Factories at the Chinese textile industrial park in Egypt will be included in the Qualified Industrial Zones (QIZ) protocol, said the park’s Chinese developer Mankai Investment on Wednesday.
Under an agreement reached with the Egyptian government, those factories would be granted zero-tariff access to the U.S. market, Ma Yaojin, chairman of Mankai Investment, told Amwal Al Ghad.
Located in the industrial city of Sadat between Cairo and Alexandria, the sprawling industrial park will span over 3.1 million square metres.
According to an agreement signed between the Egyptian government and state-run Mankai in 2018, the city is intended to house more than 592 Chinese textile and apparel factories.

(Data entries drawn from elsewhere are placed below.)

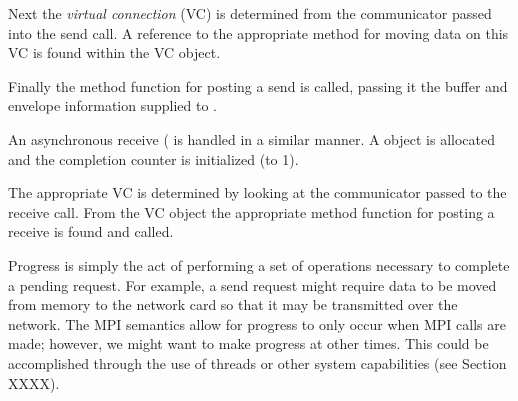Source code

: \begin{comment}
  \emph{do we want to say something about the buffer in here?}  The buffer does
  not become an issue until we call the method's post function passing it the
  buffer.
\end{comment}

%
Next the \emph{virtual connection} (VC) is determined from the communicator
passed into the send call.  A reference to the appropriate method for moving
data on this VC is found within the VC object.

%
Finally the method function for posting a send is called, passing it the buffer
and envelope information supplied to . 



An asynchronous receive ( is handled in a similar manner.  A
 object is allocated and the completion counter is
initialized (to 1).
%


%
The appropriate VC is determined by looking at the communicator passed to the
receive call.  From the VC object the appropriate method function for posting a
receive is found and called.
 
% 

\begin{comment}
  \emph{is it ok to use the term operation in here?  is there a better one?  we
    could use the term ``request''.  operation isn't too confusing right now,
    but it may be later.  then again, the MPI standard talks about ``posting
    nonblocking operations''...}
\end{comment}

Progress is simply the act of performing a set of operations necessary to
complete a pending request.  For example, a send request might require data to
be moved from memory to the network card so that it may be transmitted over the
network.
%
The MPI semantics allow for progress to only occur when MPI calls
are made; however, we might want to make progress at other times.  This could
be accomplished through the use of threads or other system capabilities (see
Section XXXX).


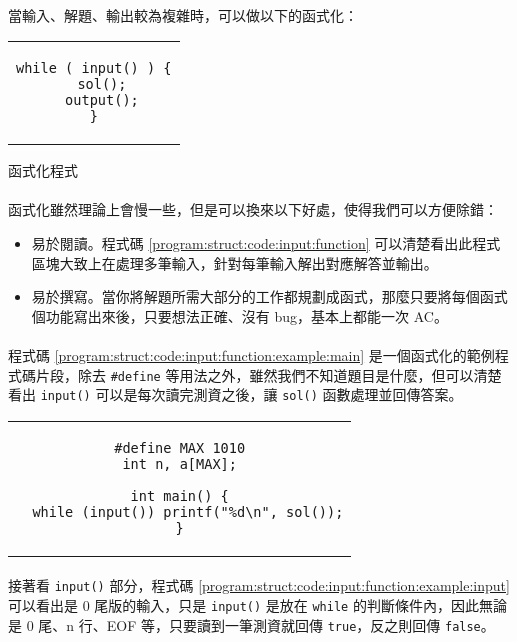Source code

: \documentclass[12pt,a4paper,oneside]{report}
\begin{document}
\begin{CJK}{UTF8}{bkai}
\paragraph{}當輸入、解題、輸出較為複雜時，可以做以下的函式化：

\begin{code}[h!]
\centering
\begin{tabular}{c}
\begin{lstlisting}
while ( input() ) {
  sol();
  output();
}
\end{lstlisting}
\end{tabular}
\caption{函式化程式}
\label{program:struct:code:input:function}
\end{code}

\paragraph{}函式化雖然理論上會慢一些，但是可以換來以下好處，使得我們可以方便除錯：
\begin{itemize}
\item 易於閱讀。程式碼 \ref{program:struct:code:input:function} 可以清楚看出此程式區塊大致上在處理多筆輸入，針對每筆輸入解出對應解答並輸出。
\item 易於撰寫。當你將解題所需大部分的工作都規劃成函式，那麼只要將每個函式個功能寫出來後，只要想法正確、沒有 bug，基本上都能一次 AC。
\end{itemize}
\paragraph{}程式碼 \ref{program:struct:code:input:function:example:main} 是一個函式化的範例程式碼片段，除去 \lstinline!#define! 等用法之外，雖然我們不知道題目是什麼，但可以清楚看出 \lstinline!input()! 可以是每次讀完測資之後，讓 \lstinline!sol()! 函數處理並回傳答案。

\begin{code}[h!]
\centering
\begin{tabular}{c}
\begin{lstlisting}
#define MAX 1010
int n, a[MAX];

int main() {
  while (input()) printf("%d\n", sol());
}
\end{lstlisting}
\end{tabular}
\caption{函式化範例 (\lstinline!main! 部分)}
\label{program:struct:code:input:function:example:main}
\end{code}

\paragraph{}接著看 \lstinline!input()! 部分，程式碼 \ref{program:struct:code:input:function:example:input} 可以看出是 0 尾版的輸入，只是 \lstinline!input()! 是放在 \lstinline!while! 的判斷條件內，因此無論是 0 尾、n 行、EOF 等，只要讀到一筆測資就回傳 \lstinline!true!，反之則回傳 \lstinline!false!。


\end{CJK}
\end{document}
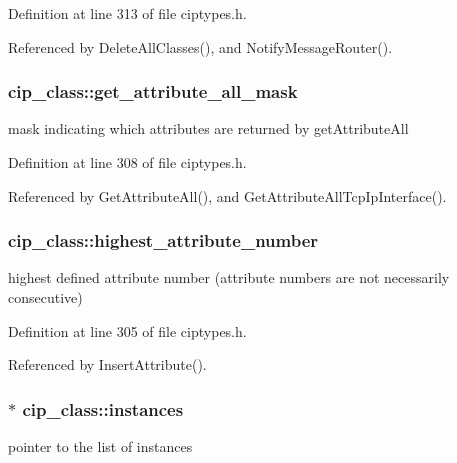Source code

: \-Definition at line 313 of file ciptypes.\-h.



\-Referenced by \-Delete\-All\-Classes(), and \-Notify\-Message\-Router().

\hypertarget{structcip__class_a44da02745b5372357a164e0694c4d3fc}{
\subsubsection[{get\-\_\-attribute\-\_\-all\-\_\-mask}]{ {\bf cip\-\_\-class\-::get\-\_\-attribute\-\_\-all\-\_\-mask}}}\label{da/d8e/structcip__class_a44da02745b5372357a164e0694c4d3fc}
mask indicating which attributes are returned by get\-Attribute\-All 

\-Definition at line 308 of file ciptypes.\-h.



\-Referenced by \-Get\-Attribute\-All(), and \-Get\-Attribute\-All\-Tcp\-Ip\-Interface().

\hypertarget{structcip__class_a13d9a94c9dbbab692255bb458661602c}{
\subsubsection[{highest\-\_\-attribute\-\_\-number}]{ {\bf cip\-\_\-class\-::highest\-\_\-attribute\-\_\-number}}}\label{da/d8e/structcip__class_a13d9a94c9dbbab692255bb458661602c}
highest defined attribute number (attribute numbers are not necessarily consecutive) 

\-Definition at line 305 of file ciptypes.\-h.



\-Referenced by \-Insert\-Attribute().

\hypertarget{structcip__class_a4f6020c15afd9d9947a998a27edcf288}{
\subsubsection[{instances}]{$\ast$ {\bf cip\-\_\-class\-::instances}}}\label{da/d8e/structcip__class_a4f6020c15afd9d9947a998a27edcf288}
pointer to the list of instances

It will be built over three phases, giving Chinese companies a base from which to export duty-free clothes to the U.S. and EU markets, avoiding the current American tariffs on Chinese imports.
Mankai aims to deliver the first phase, which will include 141 factories, before the end of this year, Yaojin said. The machinery and equipment for more than 45 factories had already arrived at the park at cost worth almost 600 million Egyptian pounds, he added.
The Egyptian Armed Forces Engineering Authority is in charge for executing the infrastructure works of the park.
Signed in late 2004, the QIZ agreement granted Egyptian clothing manufacturers zero-tariff access to the U.S. market as long as their products contained at least 10.5 percent Israeli input.